Klich: Otwarta wojna Rosja-Ukraina już trwa. Polska powinna wysłać broń

Dodano:   /  Zmieniono: 
Bogdan Klich (fot. WPROST) Źródło: Wprost
- Ukraińcom potrzeba nowej broni. Polska powinna w tym programie wziąć udział - mówił w TVN24 Bogdan Klich. Zdaniem byłego ministra obrony narodowej Polska może pomóc Ukrainie sprzedając jej broń zarówno za gotówkę, jak i na kredyt. - Moglibyśmy podzielić się z Ukrainą zestawami GROM, resztę moglibyśmy sprzedawać zarówno w postaci gotówkowej, jak i na kredyt - stwierdził.
Zdaniem Klicha bezpieczeństwo Polski jest w dużym stopniu uzależnione od tego, kto zwycięży w Donbasie i na wschodniej Ukrainie. - Bez względu na to, co zrobi Europa, ta konfrontacja będzie trwała. Dlatego, że to jest właśnie założenie polityki prezydenta Putina - zaznaczył.
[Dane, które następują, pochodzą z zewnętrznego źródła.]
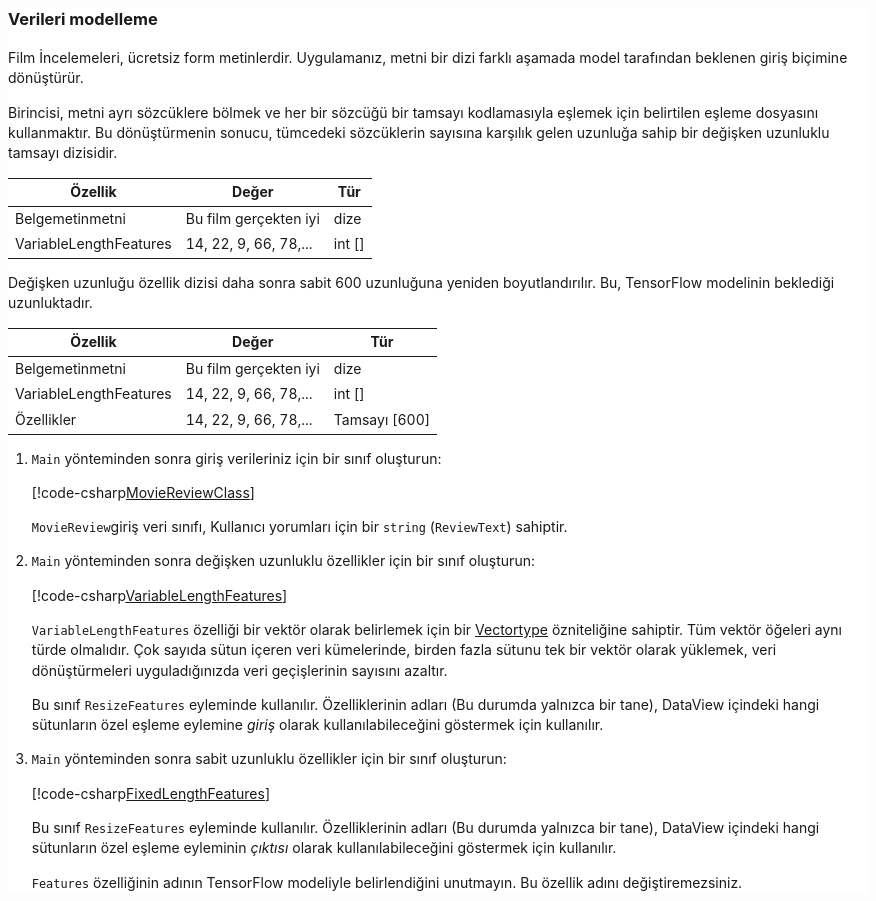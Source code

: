 ### <a name="model-the-data"></a>Verileri modelleme

Film İncelemeleri, ücretsiz form metinlerdir. Uygulamanız, metni bir dizi farklı aşamada model tarafından beklenen giriş biçimine dönüştürür.

Birincisi, metni ayrı sözcüklere bölmek ve her bir sözcüğü bir tamsayı kodlamasıyla eşlemek için belirtilen eşleme dosyasını kullanmaktır. Bu dönüştürmenin sonucu, tümcedeki sözcüklerin sayısına karşılık gelen uzunluğa sahip bir değişken uzunluklu tamsayı dizisidir.

|Özellik| Değer|Tür|
|-------------|-----------------------|------|
|Belgemetinmetni|Bu film gerçekten iyi|dize|
|VariableLengthFeatures|14, 22, 9, 66, 78,... |int []|

Değişken uzunluğu özellik dizisi daha sonra sabit 600 uzunluğuna yeniden boyutlandırılır. Bu, TensorFlow modelinin beklediği uzunluktadır.

|Özellik| Değer|Tür|
|-------------|-----------------------|------|
|Belgemetinmetni|Bu film gerçekten iyi|dize|
|VariableLengthFeatures|14, 22, 9, 66, 78,... |int []|
|Özellikler|14, 22, 9, 66, 78,... |Tamsayı [600]|

1. `Main` yönteminden sonra giriş verileriniz için bir sınıf oluşturun:

    [!code-csharp[MovieReviewClass](~/samples/machine-learning/tutorials/TextClassificationTF/Program.cs#MovieReviewClass "Declare movie review type")]

    `MovieReview`giriş veri sınıfı, Kullanıcı yorumları için bir `string` (`ReviewText`) sahiptir.

1. `Main` yönteminden sonra değişken uzunluklu özellikler için bir sınıf oluşturun:

    [!code-csharp[VariableLengthFeatures](~/samples/machine-learning/tutorials/TextClassificationTF/Program.cs#VariableLengthFeatures "Declare variable length features type")]

    `VariableLengthFeatures` özelliği bir vektör olarak belirlemek için bir [Vectortype](xref:Microsoft.ML.Data.VectorTypeAttribute.%23ctor%2A) özniteliğine sahiptir.  Tüm vektör öğeleri aynı türde olmalıdır. Çok sayıda sütun içeren veri kümelerinde, birden fazla sütunu tek bir vektör olarak yüklemek, veri dönüştürmeleri uyguladığınızda veri geçişlerinin sayısını azaltır.

    Bu sınıf `ResizeFeatures` eyleminde kullanılır. Özelliklerinin adları (Bu durumda yalnızca bir tane), DataView içindeki hangi sütunların özel eşleme eylemine _giriş_ olarak kullanılabileceğini göstermek için kullanılır.

1. `Main` yönteminden sonra sabit uzunluklu özellikler için bir sınıf oluşturun:

    [!code-csharp[FixedLengthFeatures](~/samples/machine-learning/tutorials/TextClassificationTF/Program.cs#FixedLengthFeatures)]

    Bu sınıf `ResizeFeatures` eyleminde kullanılır. Özelliklerinin adları (Bu durumda yalnızca bir tane), DataView içindeki hangi sütunların özel eşleme eyleminin _çıktısı_ olarak kullanılabileceğini göstermek için kullanılır.

    `Features` özelliğinin adının TensorFlow modeliyle belirlendiğini unutmayın. Bu özellik adını değiştiremezsiniz.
Klich uważa, że wojna Rosja-Ukraina już trwa. - W Donbasie mamy do czynienia z normalnym konfliktem zbrojnym dwóch armii. Z jednej - armii ukraińskiej, z drugiej - tzw. separatystów, czyli produktu prezydenta Putina. Mamy do czynienia z klasyczną wojną lokalną - mówił.

Według byłego ministra obrony narodowej "Putin pójdzie tak daleko, jak my mu na to pozwolimy". - Jeżeli Unia Europejska będzie wstrzymywała się z dalszymi, poważniejszymi sankcjami, jeżeli USA będą wskazywały miękką politykę w kierunku do Moskwy, to prezydent Putin będzie traktował to jak zachętę do pójścia dalej. Putin liczy się tylko z silnymi. Siła jest u niego przed prawem - zauważył i dodał, iż "Putinowi zależy na całej Ukrainie".

- NATO powinno iść jeszcze dalej, powinno rozszerzać swoją obecność w Europie Wschodniej, wypracować nowoczesną politykę powstrzymywania Rosji. Używając nowoczesnych metod, także sankcji, ale także wsparcia wojskowego dla tych krajów, które są sojusznikami NATO, a które są zagrożone, jak Ukraina czy Gruzja. Nie chodzi o wysyłanie tam wojsk, ale o wysyłanie broni - ocenił.